The rapid decline in Tencent’s share price over the last two weeks has been arrested, but this will serve as small consolation to South African investors in Naspers, who naively believed that the only direction the Chinese tech phenomenon was headed was up.

First published in the Daily Maverick 168 weekly newspaper.

Naspers, whose 29% shareholding in Tencent accounts for about 82% of its underlying net asset value, has fallen in sympathy with Tencent, declining by 28.3% from its February high. The fact that Naspers’s share price is 28% lower, while Tencent’s is 36.7% lower than it was in February, has more to do with rand depreciation than anything else, explains Anchor Capital’s Mike Gresty.

While it is easy with hindsight to say “I told you so”, the risks of investing in Naspers – or more specifically China – have been evident for some time, but investors tend to ignore risks when the share price is headed north, along with every other tech company in the world.

Let’s face it, China is not a democracy. Far from it. The Chinese Communist Party (CCP) has embraced market reforms and opened its economy because it suits it to do so, not because it wants to emulate Western norms and customs. We witnessed the government’s authoritarianism in 2020 as it grappled with the Covid-19 outbreak. We saw it in 2019 in Hong Kong, when after six months of protests the Chinese government imposed a draconian “national security law” – its most aggressive assault on Hong Kong people’s freedoms since the transfer of sovereignty in 1997. In Xinjiang, Turkic Muslims continue to be arbitrarily detained on the basis of their identity. In Inner Mongolia, education authorities replaced Mongolian with Mandarin Chinese in a number of classes in the region’s schools, according to Human Rights Watch. Chinese authorities’ silencing of human rights defenders, journalists and activists, and restrictions on the internet, make it difficult to obtain accurate information about Chinese government policies and actions. So, if you don’t believe that Tencent has been pressured to pass on chat information from its WeChat platform to the CCP it’s because you choose not to believe it. When it comes to quantifying environmental, social and governance risks, this is a social risk that investors need to price in. Among others.
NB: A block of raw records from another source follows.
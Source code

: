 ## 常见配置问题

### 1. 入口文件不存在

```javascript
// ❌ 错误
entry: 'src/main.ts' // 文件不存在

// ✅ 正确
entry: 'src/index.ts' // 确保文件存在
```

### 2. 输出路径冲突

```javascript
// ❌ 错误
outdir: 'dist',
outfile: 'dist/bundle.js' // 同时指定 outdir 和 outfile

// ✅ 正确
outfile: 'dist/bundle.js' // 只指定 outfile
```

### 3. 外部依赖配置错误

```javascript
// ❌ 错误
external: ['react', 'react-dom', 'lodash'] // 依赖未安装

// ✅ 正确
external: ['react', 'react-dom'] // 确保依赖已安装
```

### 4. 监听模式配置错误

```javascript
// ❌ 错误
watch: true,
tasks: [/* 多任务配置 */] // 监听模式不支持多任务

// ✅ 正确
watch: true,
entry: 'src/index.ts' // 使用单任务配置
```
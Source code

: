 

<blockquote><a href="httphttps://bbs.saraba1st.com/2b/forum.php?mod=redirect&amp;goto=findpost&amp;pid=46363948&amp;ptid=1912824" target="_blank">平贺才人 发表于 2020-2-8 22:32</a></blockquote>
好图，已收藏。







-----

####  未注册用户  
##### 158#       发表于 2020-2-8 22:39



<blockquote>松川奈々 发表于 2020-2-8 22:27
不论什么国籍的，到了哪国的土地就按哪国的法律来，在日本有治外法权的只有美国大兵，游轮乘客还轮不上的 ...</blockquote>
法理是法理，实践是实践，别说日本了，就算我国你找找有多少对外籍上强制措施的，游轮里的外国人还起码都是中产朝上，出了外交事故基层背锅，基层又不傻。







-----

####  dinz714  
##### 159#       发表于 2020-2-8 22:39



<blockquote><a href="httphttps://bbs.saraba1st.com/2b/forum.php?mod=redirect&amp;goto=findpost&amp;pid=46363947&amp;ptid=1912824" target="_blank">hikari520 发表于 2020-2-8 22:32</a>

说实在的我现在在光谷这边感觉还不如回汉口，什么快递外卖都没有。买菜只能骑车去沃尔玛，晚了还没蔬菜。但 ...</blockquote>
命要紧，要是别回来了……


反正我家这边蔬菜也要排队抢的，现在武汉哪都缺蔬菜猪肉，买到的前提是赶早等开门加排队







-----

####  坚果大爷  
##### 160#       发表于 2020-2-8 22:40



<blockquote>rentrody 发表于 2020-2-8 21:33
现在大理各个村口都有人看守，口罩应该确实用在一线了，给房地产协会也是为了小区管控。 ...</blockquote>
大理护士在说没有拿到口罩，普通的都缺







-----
The government’s heavy-handed approach to regulation is another concern, but to my mind is more readily understood. It began in November last year when Ant Group’s initial public offering (IPO) was pulled. This triggered scrutiny of the fintech structures and practices being used by China’s tech companies, Gresty explains.

This was followed by a clampdown on anticompetitive practices in the industry, which appeared to target the e-commerce players, in particular. For instance, Alibaba was fined for antimonopoly violations last year. In June the Cyberspace Administration of China forced the removal of ride-sharing company DiDi Global’s app from online stores just days after its US IPO, owing to data security concerns; and in recent weeks, the regulatory overhaul of the private online education sector sent markets into a tailspin.
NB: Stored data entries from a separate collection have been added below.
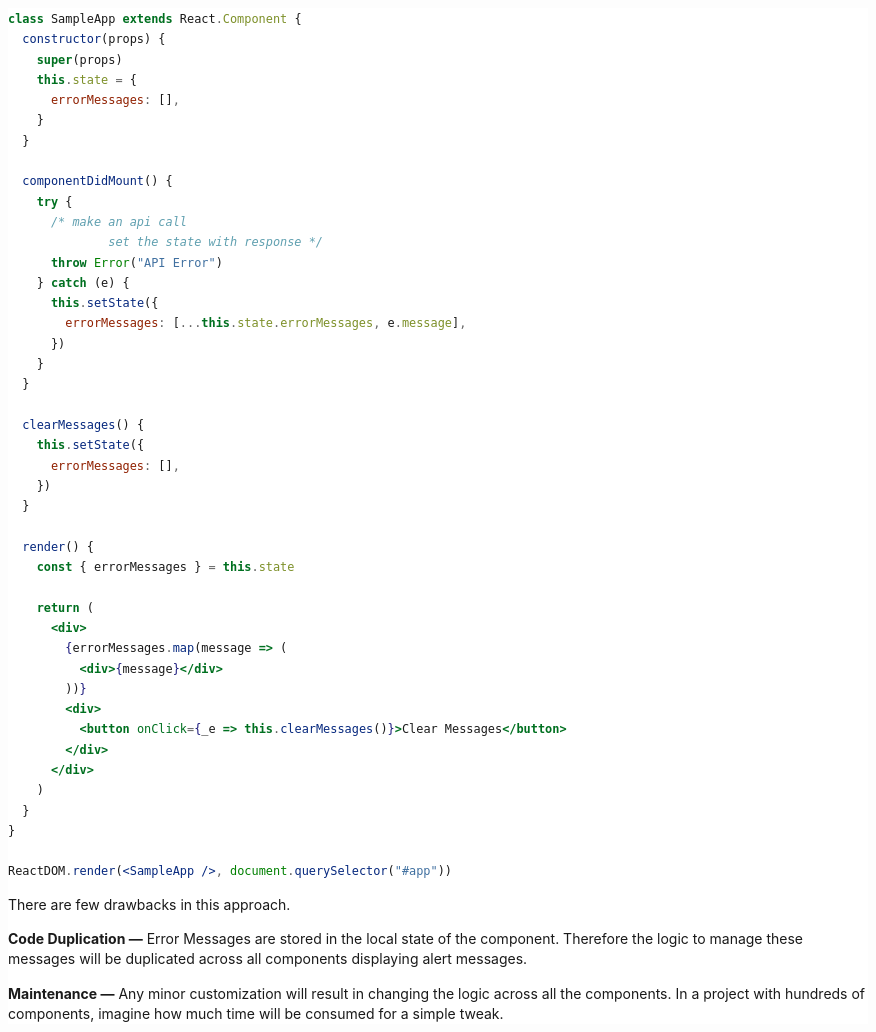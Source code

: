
 ```jsx
class SampleApp extends React.Component {
  constructor(props) {
    super(props)
    this.state = {
      errorMessages: [],
    }
  }

  componentDidMount() {
    try {
      /* make an api call
    	      set the state with response */
      throw Error("API Error")
    } catch (e) {
      this.setState({
        errorMessages: [...this.state.errorMessages, e.message],
      })
    }
  }

  clearMessages() {
    this.setState({
      errorMessages: [],
    })
  }

  render() {
    const { errorMessages } = this.state

    return (
      <div>
        {errorMessages.map(message => (
          <div>{message}</div>
        ))}
        <div>
          <button onClick={_e => this.clearMessages()}>Clear Messages</button>
        </div>
      </div>
    )
  }
}

ReactDOM.render(<SampleApp />, document.querySelector("#app"))
```

There are few drawbacks in this approach.

**Code Duplication —** Error Messages are stored in the local state of the component. Therefore the logic to manage these messages will be duplicated across all components displaying alert messages.

**Maintenance —** Any minor customization will result in changing the logic across all the components. In a project with hundreds of components, imagine how much time will be consumed for a simple tweak.
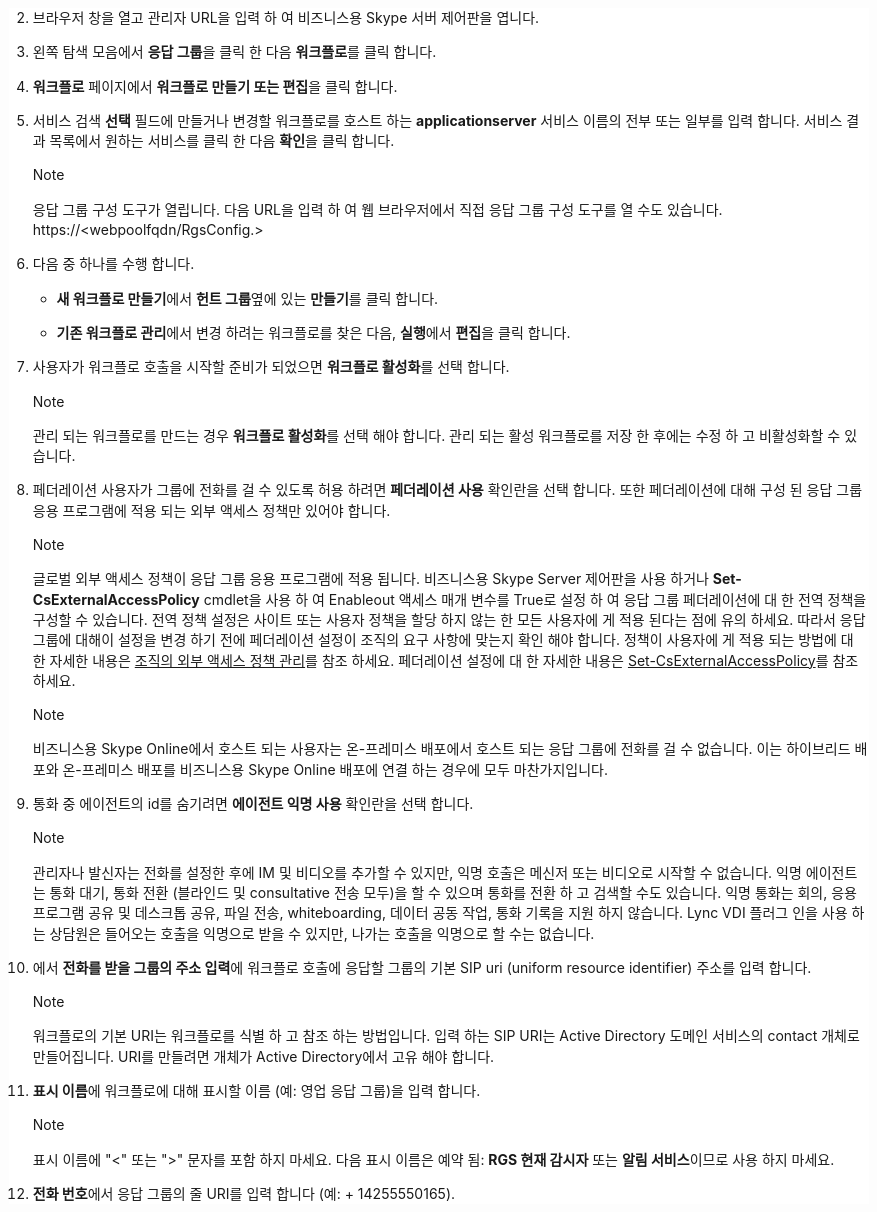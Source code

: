 2. 브라우저 창을 열고 관리자 URL을 입력 하 여 비즈니스용 Skype 서버 제어판을 엽니다.

3. 왼쪽 탐색 모음에서 **응답 그룹**을 클릭 한 다음 **워크플로**를 클릭 합니다.

4. **워크플로** 페이지에서 **워크플로 만들기 또는 편집**을 클릭 합니다.

5. 서비스 검색 **선택** 필드에 만들거나 변경할 워크플로를 호스트 하는 **applicationserver** 서비스 이름의 전부 또는 일부를 입력 합니다. 서비스 결과 목록에서 원하는 서비스를 클릭 한 다음 **확인**을 클릭 합니다.

    > [!NOTE]
    > 응답 그룹 구성 도구가 열립니다. 다음 URL을 입력 하 여 웹 브라우저에서 직접 응답 그룹 구성 도구를 열 수도 있습니다. https://\<webpoolfqdn/RgsConfig.\>

6. 다음 중 하나를 수행 합니다.

   - **새 워크플로 만들기**에서 **헌트 그룹**옆에 있는 **만들기**를 클릭 합니다.

   - **기존 워크플로 관리**에서 변경 하려는 워크플로를 찾은 다음, **실행**에서 **편집**을 클릭 합니다.

7. 사용자가 워크플로 호출을 시작할 준비가 되었으면 **워크플로 활성화**를 선택 합니다.

    > [!NOTE]
    >  관리 되는 워크플로를 만드는 경우 **워크플로 활성화**를 선택 해야 합니다. 관리 되는 활성 워크플로를 저장 한 후에는 수정 하 고 비활성화할 수 있습니다.

8. 페더레이션 사용자가 그룹에 전화를 걸 수 있도록 허용 하려면 **페더레이션 사용** 확인란을 선택 합니다. 또한 페더레이션에 대해 구성 된 응답 그룹 응용 프로그램에 적용 되는 외부 액세스 정책만 있어야 합니다.

    > [!NOTE]
    > 글로벌 외부 액세스 정책이 응답 그룹 응용 프로그램에 적용 됩니다. 비즈니스용 Skype Server 제어판을 사용 하거나 **Set-CsExternalAccessPolicy** cmdlet을 사용 하 여 Enableout 액세스 매개 변수를 True로 설정 하 여 응답 그룹 페더레이션에 대 한 전역 정책을 구성할 수 있습니다. 전역 정책 설정은 사이트 또는 사용자 정책을 할당 하지 않는 한 모든 사용자에 게 적용 된다는 점에 유의 하세요. 따라서 응답 그룹에 대해이 설정을 변경 하기 전에 페더레이션 설정이 조직의 요구 사항에 맞는지 확인 해야 합니다. 정책이 사용자에 게 적용 되는 방법에 대 한 자세한 내용은 [조직의 외부 액세스 정책 관리](https://technet.microsoft.com/library/5571811e-34c8-443a-b94c-1ab5d4275581.aspx)를 참조 하세요. 페더레이션 설정에 대 한 자세한 내용은 [Set-CsExternalAccessPolicy](https://docs.microsoft.com/powershell/module/skype/set-csexternalaccesspolicy?view=skype-ps)를 참조 하세요.

    > [!NOTE]
    > 비즈니스용 Skype Online에서 호스트 되는 사용자는 온-프레미스 배포에서 호스트 되는 응답 그룹에 전화를 걸 수 없습니다. 이는 하이브리드 배포와 온-프레미스 배포를 비즈니스용 Skype Online 배포에 연결 하는 경우에 모두 마찬가지입니다.

9. 통화 중 에이전트의 id를 숨기려면 **에이전트 익명 사용** 확인란을 선택 합니다.

    > [!NOTE]
    > 관리자나 발신자는 전화를 설정한 후에 IM 및 비디오를 추가할 수 있지만, 익명 호출은 메신저 또는 비디오로 시작할 수 없습니다. 익명 에이전트는 통화 대기, 통화 전환 (블라인드 및 consultative 전송 모두)을 할 수 있으며 통화를 전환 하 고 검색할 수도 있습니다. 익명 통화는 회의, 응용 프로그램 공유 및 데스크톱 공유, 파일 전송, whiteboarding, 데이터 공동 작업, 통화 기록을 지원 하지 않습니다. Lync VDI 플러그 인을 사용 하는 상담원은 들어오는 호출을 익명으로 받을 수 있지만, 나가는 호출을 익명으로 할 수는 없습니다.

10. 에서 **전화를 받을 그룹의 주소 입력**에 워크플로 호출에 응답할 그룹의 기본 SIP uri (uniform resource identifier) 주소를 입력 합니다.

    > [!NOTE]
    > 워크플로의 기본 URI는 워크플로를 식별 하 고 참조 하는 방법입니다. 입력 하는 SIP URI는 Active Directory 도메인 서비스의 contact 개체로 만들어집니다. URI를 만들려면 개체가 Active Directory에서 고유 해야 합니다.

11. **표시 이름**에 워크플로에 대해 표시할 이름 (예: 영업 응답 그룹)을 입력 합니다.

    > [!NOTE]
    > 표시 이름에 "<" 또는 ">" 문자를 포함 하지 마세요. 다음 표시 이름은 예약 됨: **RGS 현재 감시자** 또는 **알림 서비스**이므로 사용 하지 마세요.

12. **전화 번호**에서 응답 그룹의 줄 URI를 입력 합니다 (예: + 14255550165).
Was all of this unexpected, given the regulatory focus on tech companies in the US and EU? Surely there is a global need to rebalance power between state, tech players and consumers? And does this call for more regulatory intervention? As Chinese economist Lillian Li writes in her excellent newsletter Chinese Characteristics, tech platforms pose significant challenges to nation states’ legitimacy. They are becoming de facto institutions, not just providing crucial utilities that are central to the lives of citizens but also setting the rules of the game in which society operates.

Consider that Facebook sets the content moderation policy for one-third of the world. Facebook has only just acted after researchers found that 12 people are responsible for the bulk of the misleading claims and outright lies about Covid-19 vaccines that proliferate on Facebook, Instagram and Twitter. These platforms are powerful private entities that are part monopoly and part public goods, but consumer welfare is not a core part of their agenda.
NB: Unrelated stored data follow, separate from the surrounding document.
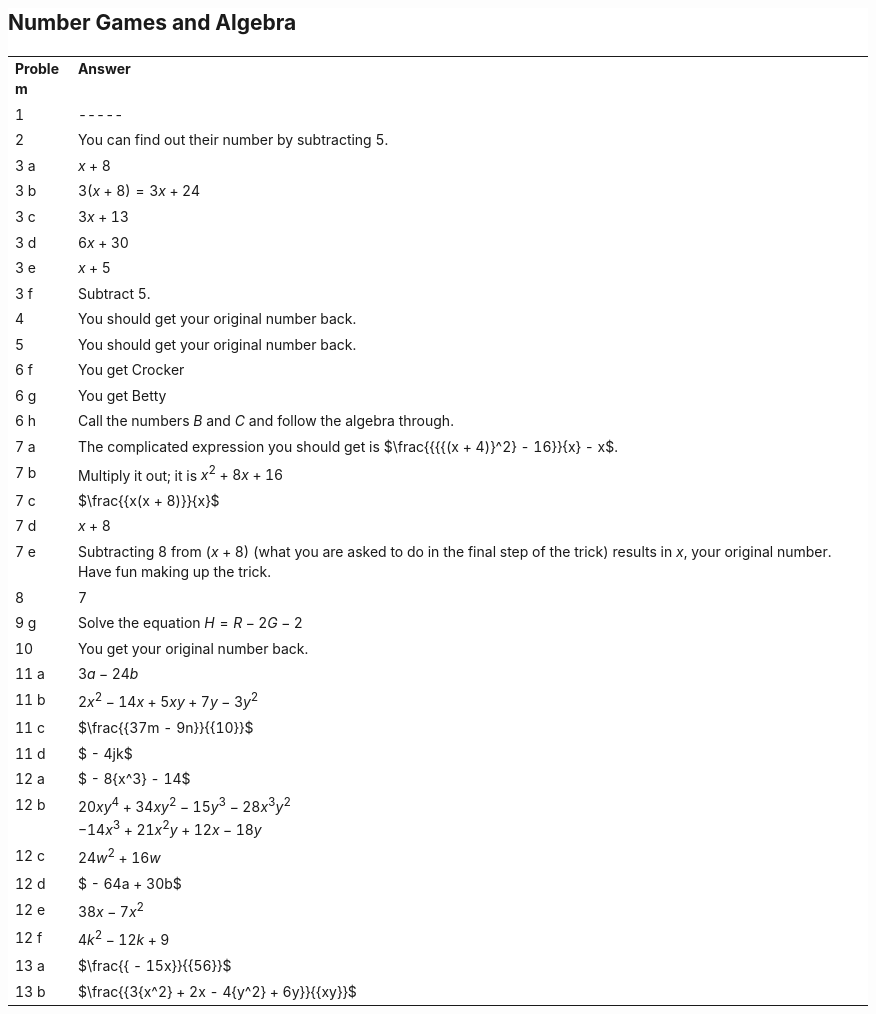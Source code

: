
## Number Games and Algebra


|||
|-------|------|
|**Problem**|**Answer**|
|1|-----|
|2|You can find out their number by subtracting 5.|
|3 a|<span>$x + 8$</span>|
|3 b|<span>$3(x + 8) = 3x + 24$</span>|
|3 c|<span>$3x + 13$</span>|
|3 d|<span>$6x + 30$</span>|
|3 e|<span>$x + 5$</span>|
|3 f|Subtract 5.|
|4|You should get your original number back.|
|5|You should get your original number back.|
|6 f|You get Crocker|
|6 g|You get Betty|
|6 h|Call the numbers $B$ and $C$ and follow the algebra through.|
|7 a|The complicated expression you should get is <span>$\frac{{{{(x + 4)}^2} - 16}}{x} - x$</span>.|
|7 b|Multiply it out; it is <span>${x^2} + 8x + 16$</span>|
|7 c|<span>$\frac{{x(x + 8)}}{x}$</span>|
|7 d|<span>$x + 8$</span>|
|7 e|Subtracting 8 from <span>$(x + 8)$</span> (what you are asked to do in the final step of the trick) results in $x$, your original number. Have fun making up the trick.|
|8|7|
|9 g|Solve the equation <span>$H = R - 2G - 2$</span>|
|10|You get your original number back.|
|11 a|<span>$3a - 24b$</span>|
|11 b|<span>$2{x^2} - 14x + 5xy + 7y - 3{y^2}$</span>|
|11 c|<span>$\frac{{37m - 9n}}{{10}}$</span>|
|11 d|<span>$ - 4jk$</span>|
|12 a|<span>$ - 8{x^3} - 14$</span>|
|12 b|$20xy^4 + 34xy^2 - 15y^3 -28x^3y^2$<br> $-14x^3 + 21x^2y +12x -18y$|
|12 c|<span>$24{w^2} + 16w$</span>|
|12 d|<span>$ - 64a + 30b$</span>|
|12 e|<span>$38x - 7{x^2}$</span>|
|12 f|<span>$4{k^2} - 12k + 9$</span>|
|13 a|<span>$\frac{{ - 15x}}{{56}}$</span>|
|13 b|<span>$\frac{{3{x^2} + 2x - 4{y^2} + 6y}}{{xy}}$</span>|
In China, where the government tends to let growth and innovation precede regulation, it does act when it believes societal and consumer interests are being harmed, as it did during the mobile telecoms price wars of the 2000s. One could argue that there were more diplomatic, better ways of doing things, but appeasing markets and investors is not a primary concern there.

So what does this all mean for investors in Tencent, and by implication Naspers? And does any of this have any bearing on the exchange offer where Naspers shareholders have the option to tender 45% of their shareholding in return for Prosus shares? Technically, events in China have no bearing on the offer. However, what these events should do is encourage investors – particularly those who are overexposed to Naspers – to price Chinese risk more realistically.

The regulatory clampdown is not over and the moats that the government has allowed companies like Alibaba and Tencent to build around themselves may have been breached, possibly permanently. That said, China is a massive market; its companies are resourceful and innovative, and I have no doubt that these companies will adapt. DM168

This story first appeared in our weekly Daily Maverick 168 newspaper which is available for R25 at Pick n Pay, Exclusive Books and airport bookstores. For your nearest stockist, please click here.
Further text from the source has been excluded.